Stored data entries —

◆ ◆ ◆ ◆ ◆

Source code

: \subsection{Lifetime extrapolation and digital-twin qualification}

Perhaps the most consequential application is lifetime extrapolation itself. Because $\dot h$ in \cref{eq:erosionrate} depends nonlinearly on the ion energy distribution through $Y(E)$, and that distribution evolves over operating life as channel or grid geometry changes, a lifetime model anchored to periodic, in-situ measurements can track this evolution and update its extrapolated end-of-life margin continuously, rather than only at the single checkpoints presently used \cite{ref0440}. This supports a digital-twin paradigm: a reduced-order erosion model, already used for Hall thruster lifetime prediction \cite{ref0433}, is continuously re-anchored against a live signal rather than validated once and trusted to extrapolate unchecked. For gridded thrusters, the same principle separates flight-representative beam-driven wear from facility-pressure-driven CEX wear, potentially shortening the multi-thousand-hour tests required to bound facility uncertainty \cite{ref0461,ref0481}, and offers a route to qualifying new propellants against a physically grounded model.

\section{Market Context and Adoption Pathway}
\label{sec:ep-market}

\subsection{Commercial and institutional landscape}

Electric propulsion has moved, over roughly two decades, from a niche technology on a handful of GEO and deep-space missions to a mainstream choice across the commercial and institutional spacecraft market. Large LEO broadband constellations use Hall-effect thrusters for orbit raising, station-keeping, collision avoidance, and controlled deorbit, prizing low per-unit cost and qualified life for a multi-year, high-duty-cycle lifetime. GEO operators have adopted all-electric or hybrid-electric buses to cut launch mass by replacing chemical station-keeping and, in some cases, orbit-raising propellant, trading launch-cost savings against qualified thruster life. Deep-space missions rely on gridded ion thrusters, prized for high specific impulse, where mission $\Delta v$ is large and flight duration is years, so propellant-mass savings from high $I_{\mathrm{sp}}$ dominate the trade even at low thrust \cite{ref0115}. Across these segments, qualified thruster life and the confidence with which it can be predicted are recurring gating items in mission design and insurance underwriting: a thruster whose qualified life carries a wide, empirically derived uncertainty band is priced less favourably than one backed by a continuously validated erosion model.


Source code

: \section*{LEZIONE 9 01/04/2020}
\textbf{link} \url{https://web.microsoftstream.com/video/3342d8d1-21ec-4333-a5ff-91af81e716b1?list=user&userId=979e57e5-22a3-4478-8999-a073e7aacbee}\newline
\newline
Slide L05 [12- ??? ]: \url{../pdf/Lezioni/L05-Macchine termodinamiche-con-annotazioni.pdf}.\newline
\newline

◆ ◆ ◆ ◆ ◆

Exercise details — Copy each line from the entries above that has the word "newline" in it.

Response to this exercise —
\textbf{link} \url{https://web.microsoftstream.com/video/3342d8d1-21ec-4333-a5ff-91af81e716b1?list=user&userId=979e57e5-22a3-4478-8999-a073e7aacbee}\newline
\newline
Slide L05 [12- ??? ]: \url{../pdf/Lezioni/L05-Macchine termodinamiche-con-annotazioni.pdf}.\newline
\newline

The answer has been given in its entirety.